*ACTION ITEM*.
Give back every record exactly, images excluded.

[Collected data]
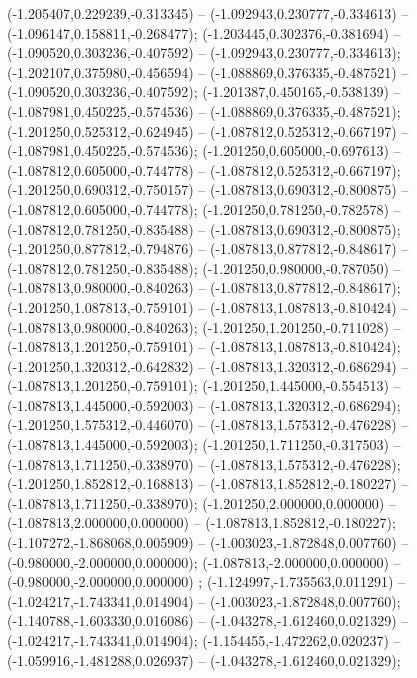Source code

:  (-1.205407,0.229239,-0.313345) -- (-1.092943,0.230777,-0.334613) -- (-1.096147,0.158811,-0.268477);
 (-1.203445,0.302376,-0.381694) -- (-1.090520,0.303236,-0.407592) -- (-1.092943,0.230777,-0.334613);
 (-1.202107,0.375980,-0.456594) -- (-1.088869,0.376335,-0.487521) -- (-1.090520,0.303236,-0.407592);
 (-1.201387,0.450165,-0.538139) -- (-1.087981,0.450225,-0.574536) -- (-1.088869,0.376335,-0.487521);
 (-1.201250,0.525312,-0.624945) -- (-1.087812,0.525312,-0.667197) -- (-1.087981,0.450225,-0.574536);
 (-1.201250,0.605000,-0.697613) -- (-1.087812,0.605000,-0.744778) -- (-1.087812,0.525312,-0.667197);
 (-1.201250,0.690312,-0.750157) -- (-1.087813,0.690312,-0.800875) -- (-1.087812,0.605000,-0.744778);
 (-1.201250,0.781250,-0.782578) -- (-1.087812,0.781250,-0.835488) -- (-1.087813,0.690312,-0.800875);
 (-1.201250,0.877812,-0.794876) -- (-1.087813,0.877812,-0.848617) -- (-1.087812,0.781250,-0.835488);
 (-1.201250,0.980000,-0.787050) -- (-1.087813,0.980000,-0.840263) -- (-1.087813,0.877812,-0.848617);
 (-1.201250,1.087813,-0.759101) -- (-1.087813,1.087813,-0.810424) -- (-1.087813,0.980000,-0.840263);
 (-1.201250,1.201250,-0.711028) -- (-1.087813,1.201250,-0.759101) -- (-1.087813,1.087813,-0.810424);
 (-1.201250,1.320312,-0.642832) -- (-1.087813,1.320312,-0.686294) -- (-1.087813,1.201250,-0.759101);
 (-1.201250,1.445000,-0.554513) -- (-1.087813,1.445000,-0.592003) -- (-1.087813,1.320312,-0.686294);
 (-1.201250,1.575312,-0.446070) -- (-1.087813,1.575312,-0.476228) -- (-1.087813,1.445000,-0.592003);
 (-1.201250,1.711250,-0.317503) -- (-1.087813,1.711250,-0.338970) -- (-1.087813,1.575312,-0.476228);
 (-1.201250,1.852812,-0.168813) -- (-1.087813,1.852812,-0.180227) -- (-1.087813,1.711250,-0.338970);
 (-1.201250,2.000000,0.000000) -- (-1.087813,2.000000,0.000000) -- (-1.087813,1.852812,-0.180227);
 (-1.107272,-1.868068,0.005909) -- (-1.003023,-1.872848,0.007760) -- (-0.980000,-2.000000,0.000000);
 (-1.087813,-2.000000,0.000000) -- (-0.980000,-2.000000,0.000000) ;
 (-1.124997,-1.735563,0.011291) -- (-1.024217,-1.743341,0.014904) -- (-1.003023,-1.872848,0.007760);
 (-1.140788,-1.603330,0.016086) -- (-1.043278,-1.612460,0.021329) -- (-1.024217,-1.743341,0.014904);
 (-1.154455,-1.472262,0.020237) -- (-1.059916,-1.481288,0.026937) -- (-1.043278,-1.612460,0.021329);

*SOLUTION TO THIS PROBLEM*.
Source code

:  (-1.205407,0.229239,-0.313345) -- (-1.092943,0.230777,-0.334613) -- (-1.096147,0.158811,-0.268477);
 (-1.203445,0.302376,-0.381694) -- (-1.090520,0.303236,-0.407592) -- (-1.092943,0.230777,-0.334613);
 (-1.202107,0.375980,-0.456594) -- (-1.088869,0.376335,-0.487521) -- (-1.090520,0.303236,-0.407592);
 (-1.201387,0.450165,-0.538139) -- (-1.087981,0.450225,-0.574536) -- (-1.088869,0.376335,-0.487521);
 (-1.201250,0.525312,-0.624945) -- (-1.087812,0.525312,-0.667197) -- (-1.087981,0.450225,-0.574536);
 (-1.201250,0.605000,-0.697613) -- (-1.087812,0.605000,-0.744778) -- (-1.087812,0.525312,-0.667197);
 (-1.201250,0.690312,-0.750157) -- (-1.087813,0.690312,-0.800875) -- (-1.087812,0.605000,-0.744778);
 (-1.201250,0.781250,-0.782578) -- (-1.087812,0.781250,-0.835488) -- (-1.087813,0.690312,-0.800875);
 (-1.201250,0.877812,-0.794876) -- (-1.087813,0.877812,-0.848617) -- (-1.087812,0.781250,-0.835488);
 (-1.201250,0.980000,-0.787050) -- (-1.087813,0.980000,-0.840263) -- (-1.087813,0.877812,-0.848617);
 (-1.201250,1.087813,-0.759101) -- (-1.087813,1.087813,-0.810424) -- (-1.087813,0.980000,-0.840263);
 (-1.201250,1.201250,-0.711028) -- (-1.087813,1.201250,-0.759101) -- (-1.087813,1.087813,-0.810424);
 (-1.201250,1.320312,-0.642832) -- (-1.087813,1.320312,-0.686294) -- (-1.087813,1.201250,-0.759101);
 (-1.201250,1.445000,-0.554513) -- (-1.087813,1.445000,-0.592003) -- (-1.087813,1.320312,-0.686294);
 (-1.201250,1.575312,-0.446070) -- (-1.087813,1.575312,-0.476228) -- (-1.087813,1.445000,-0.592003);
 (-1.201250,1.711250,-0.317503) -- (-1.087813,1.711250,-0.338970) -- (-1.087813,1.575312,-0.476228);
 (-1.201250,1.852812,-0.168813) -- (-1.087813,1.852812,-0.180227) -- (-1.087813,1.711250,-0.338970);
 (-1.201250,2.000000,0.000000) -- (-1.087813,2.000000,0.000000) -- (-1.087813,1.852812,-0.180227);
 (-1.107272,-1.868068,0.005909) -- (-1.003023,-1.872848,0.007760) -- (-0.980000,-2.000000,0.000000);
 (-1.087813,-2.000000,0.000000) -- (-0.980000,-2.000000,0.000000) ;
 (-1.124997,-1.735563,0.011291) -- (-1.024217,-1.743341,0.014904) -- (-1.003023,-1.872848,0.007760);
 (-1.140788,-1.603330,0.016086) -- (-1.043278,-1.612460,0.021329) -- (-1.024217,-1.743341,0.014904);
 (-1.154455,-1.472262,0.020237) -- (-1.059916,-1.481288,0.026937) -- (-1.043278,-1.612460,0.021329);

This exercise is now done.